*** Recorded information
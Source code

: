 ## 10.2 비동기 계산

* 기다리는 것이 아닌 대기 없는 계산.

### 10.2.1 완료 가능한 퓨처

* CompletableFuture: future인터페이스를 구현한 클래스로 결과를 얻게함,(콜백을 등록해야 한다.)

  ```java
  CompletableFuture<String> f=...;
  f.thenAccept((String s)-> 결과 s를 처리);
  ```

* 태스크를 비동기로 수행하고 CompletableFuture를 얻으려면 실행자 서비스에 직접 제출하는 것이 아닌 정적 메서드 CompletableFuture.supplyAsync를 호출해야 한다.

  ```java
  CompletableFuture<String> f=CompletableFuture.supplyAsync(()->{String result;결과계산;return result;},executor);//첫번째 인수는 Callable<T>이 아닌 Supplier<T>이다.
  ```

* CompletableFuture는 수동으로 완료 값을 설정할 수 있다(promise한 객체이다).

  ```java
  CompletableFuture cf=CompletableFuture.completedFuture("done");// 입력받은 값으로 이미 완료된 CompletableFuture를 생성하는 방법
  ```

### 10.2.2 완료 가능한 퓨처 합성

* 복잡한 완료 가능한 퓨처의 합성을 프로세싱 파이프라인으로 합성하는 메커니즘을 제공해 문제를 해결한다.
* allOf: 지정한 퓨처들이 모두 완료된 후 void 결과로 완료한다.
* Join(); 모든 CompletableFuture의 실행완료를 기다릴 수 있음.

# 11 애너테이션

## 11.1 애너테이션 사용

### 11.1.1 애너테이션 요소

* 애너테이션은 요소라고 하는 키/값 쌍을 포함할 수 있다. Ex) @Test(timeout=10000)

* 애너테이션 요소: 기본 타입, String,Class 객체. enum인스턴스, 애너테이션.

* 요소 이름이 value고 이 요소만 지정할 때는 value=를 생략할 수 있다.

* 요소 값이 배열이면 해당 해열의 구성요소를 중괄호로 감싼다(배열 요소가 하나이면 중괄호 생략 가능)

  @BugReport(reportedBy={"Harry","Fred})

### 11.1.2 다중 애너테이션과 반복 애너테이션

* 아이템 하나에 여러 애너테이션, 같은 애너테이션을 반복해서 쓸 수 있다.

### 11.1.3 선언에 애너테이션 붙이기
******
*** Recorded information
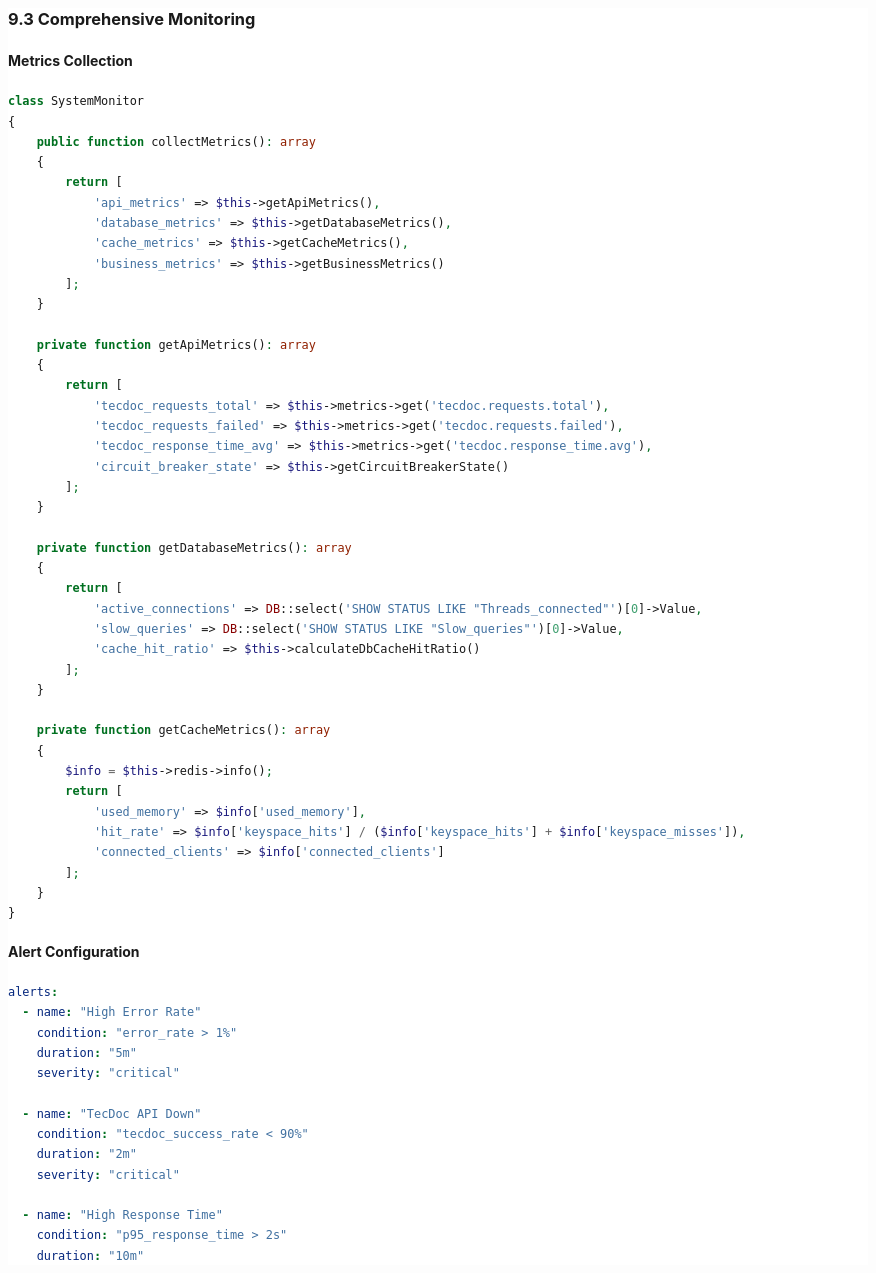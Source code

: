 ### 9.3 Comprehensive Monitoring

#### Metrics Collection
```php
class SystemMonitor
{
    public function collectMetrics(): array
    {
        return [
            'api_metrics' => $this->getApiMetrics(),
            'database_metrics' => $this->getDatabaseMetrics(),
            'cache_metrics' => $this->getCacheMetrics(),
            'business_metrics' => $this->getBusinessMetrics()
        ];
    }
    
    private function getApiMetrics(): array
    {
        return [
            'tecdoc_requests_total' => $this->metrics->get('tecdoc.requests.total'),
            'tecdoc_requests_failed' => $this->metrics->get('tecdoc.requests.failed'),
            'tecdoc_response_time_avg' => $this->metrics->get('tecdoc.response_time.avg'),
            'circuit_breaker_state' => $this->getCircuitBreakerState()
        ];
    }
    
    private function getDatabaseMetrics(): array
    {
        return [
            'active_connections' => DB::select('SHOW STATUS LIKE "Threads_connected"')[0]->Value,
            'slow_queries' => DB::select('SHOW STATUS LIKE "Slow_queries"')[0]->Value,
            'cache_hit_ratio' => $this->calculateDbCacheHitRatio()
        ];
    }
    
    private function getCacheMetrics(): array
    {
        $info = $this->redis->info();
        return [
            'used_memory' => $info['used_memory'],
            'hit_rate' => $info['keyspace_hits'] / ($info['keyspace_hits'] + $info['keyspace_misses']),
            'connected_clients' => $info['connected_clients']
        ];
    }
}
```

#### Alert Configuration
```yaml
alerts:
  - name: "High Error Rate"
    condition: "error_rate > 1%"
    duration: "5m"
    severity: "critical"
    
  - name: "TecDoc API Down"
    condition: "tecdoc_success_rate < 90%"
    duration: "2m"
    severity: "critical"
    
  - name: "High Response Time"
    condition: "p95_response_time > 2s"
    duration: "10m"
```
******
» Exercise objective
Would you please copy, word for word, everything above from the line containing "아닌 대기 없는 계산." down to the line containing "제공해 문제를 해결한다.", those two lines included?

» Written reply
* 기다리는 것이 아닌 대기 없는 계산.

### 10.2.1 완료 가능한 퓨처

* CompletableFuture: future인터페이스를 구현한 클래스로 결과를 얻게함,(콜백을 등록해야 한다.)

  ```java
  CompletableFuture<String> f=...;
  f.thenAccept((String s)-> 결과 s를 처리);
  ```

* 태스크를 비동기로 수행하고 CompletableFuture를 얻으려면 실행자 서비스에 직접 제출하는 것이 아닌 정적 메서드 CompletableFuture.supplyAsync를 호출해야 한다.

  ```java
  CompletableFuture<String> f=CompletableFuture.supplyAsync(()->{String result;결과계산;return result;},executor);//첫번째 인수는 Callable<T>이 아닌 Supplier<T>이다.
  ```

* CompletableFuture는 수동으로 완료 값을 설정할 수 있다(promise한 객체이다).

  ```java
  CompletableFuture cf=CompletableFuture.completedFuture("done");// 입력받은 값으로 이미 완료된 CompletableFuture를 생성하는 방법
  ```

### 10.2.2 완료 가능한 퓨처 합성

* 복잡한 완료 가능한 퓨처의 합성을 프로세싱 파이프라인으로 합성하는 메커니즘을 제공해 문제를 해결한다.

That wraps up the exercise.